Cavan manager Mickey Graham believes being thrown straight into Championship action this weekend is the best thing for his squad, despite the disappointment of league relegation still fresh in the mind.
After defeat to Kildare the week before, Cavan suffered demotion to Division Three at the hands of Roscommon on Saturday afternoon, and have now slipped down another rung in the league ladder for a successive season after dropping from Division One last year.
The Breffni men get the ball rolling on this year’s Ulster Senior Football Championship with a first-round clash away to rival neighbours Monaghan at Clones on Saturday afternoon, and Graham is positive that the swift return to action can help his squad address the problems of the finish to the league.

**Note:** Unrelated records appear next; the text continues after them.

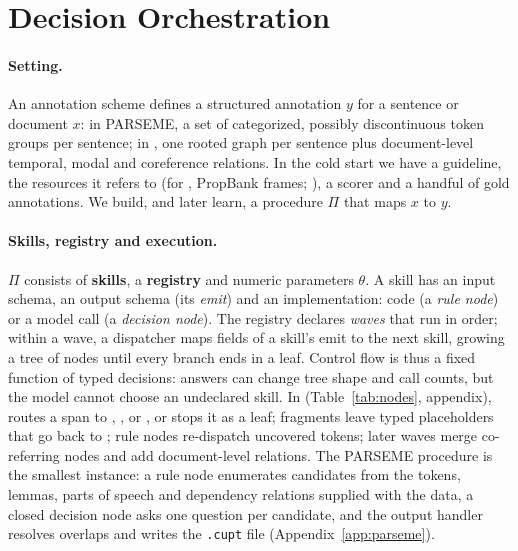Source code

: \section{Decision Orchestration}
\label{sec:method}

\paragraph{Setting.}
An annotation scheme defines a structured annotation $y$ for a sentence or document $x$: in PARSEME, a set of categorized, possibly discontinuous token groups per sentence; in \umr, one rooted graph per sentence plus document-level temporal, modal and coreference relations. In the cold start we have a guideline, the resources it refers to (for \umr, PropBank frames; \citealp{palmer2005propbank}), a scorer and a handful of gold annotations. We build, and later learn, a procedure $\Pi$ that maps $x$ to $y$.

\paragraph{Skills, registry and execution.}
$\Pi$ consists of \textbf{skills}, a \textbf{registry} and numeric parameters $\theta$. A skill has an input schema, an output schema (its \emph{emit}) and an implementation: code (a \emph{rule node}) or a model call (a \emph{decision node}). The registry declares \emph{waves} that run in order; within a wave, a dispatcher maps fields of a skill's emit to the next skill, growing a tree of nodes until every branch ends in a leaf. Control flow is thus a fixed function of typed decisions: answers can change tree shape and call counts, but the model cannot choose an undeclared skill.
In \umr (Table~\ref{tab:nodes}, appendix),  routes a span to , ,  or , or stops it as a leaf; fragments leave typed placeholders that go back to ; rule nodes re-dispatch uncovered tokens; later waves merge co-referring nodes and add document-level relations. The PARSEME procedure is the smallest instance: a rule node enumerates candidates from the tokens, lemmas, parts of speech and dependency relations supplied with the data, a closed decision node asks one question per candidate, and the output handler resolves overlaps and writes the \texttt{.cupt} file (Appendix~\ref{app:parseme}).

“Sometimes when you have time to think about these things and time to dwell on them, you can over-elaborate, and unfortunately there’s not a lot you can do without it.
“Because of the quick turnaround, we as a collective group have an opportunity now to try to fix what went wrong last week as regards our own game, how we can work on things that didn’t happen for us.
“We have an opportunity to do that now, and hopefully we can learn the lessons from last week and bring them into the game on Saturday.”
The Cavan boss is under no illusions about the level of focus opponents Monaghan have placed on Saturday’s opener, and he believes they will be out for revenge for last year’s Ulster quarter final loss in Kingspan Breffni.
“They have made no secret of it for the last number of months since the draw was made that this is the game they were focusing on,” Graham said of Monaghan.
“Even during the course of the League, the players have come out and said they were disappointed with the performance last year. They wanted to correct that this year. They’ve been targeting this from the word go. We have to be really on our game if we’re going to keep the game tight.
“This is definitely a game they have targeted, no more than ourselves as well. But if you’re looking at the form book at the current time, you’d say Monaghan will be strongly fancied for this one.”
Cavan went on to contest last year’s Ulster SFC final, their first in 18 years, however much has changed since then, for Cavan and certainly in the wider sense of things. A big turnover in personnel is one of the things Graham has had to contend with for the 2020 season.
“Like everything else, the times have changed. We have different personnel that we had last year. We could be five, six, seven different lads from last year that we don’t have this year.
“Monaghan probably nearly have the same squad of players, the same familiar faces, the same bit of experience. So we’ve had to adapt, the newer lads have come in, they’re still finding their feet, you have to give them time.
“Whereas Monaghan, they’re an experienced outfit. They’re competing in Division One regularly now for the last seven or eight years.
“It will probably be a totally different game to what it was last year. It’s winter football as well. Last year was a lovely summer’s evening. The bounce of the ball, the landscape has changed.
“Winter football is about rolling up the sleeves, and getting the hands dirty and scrapping for every ball because there’s going to be lots of mistakes made during the course of the game, considering the weather conditions and everything else. You just have to adapt to whatever the day throws at you.”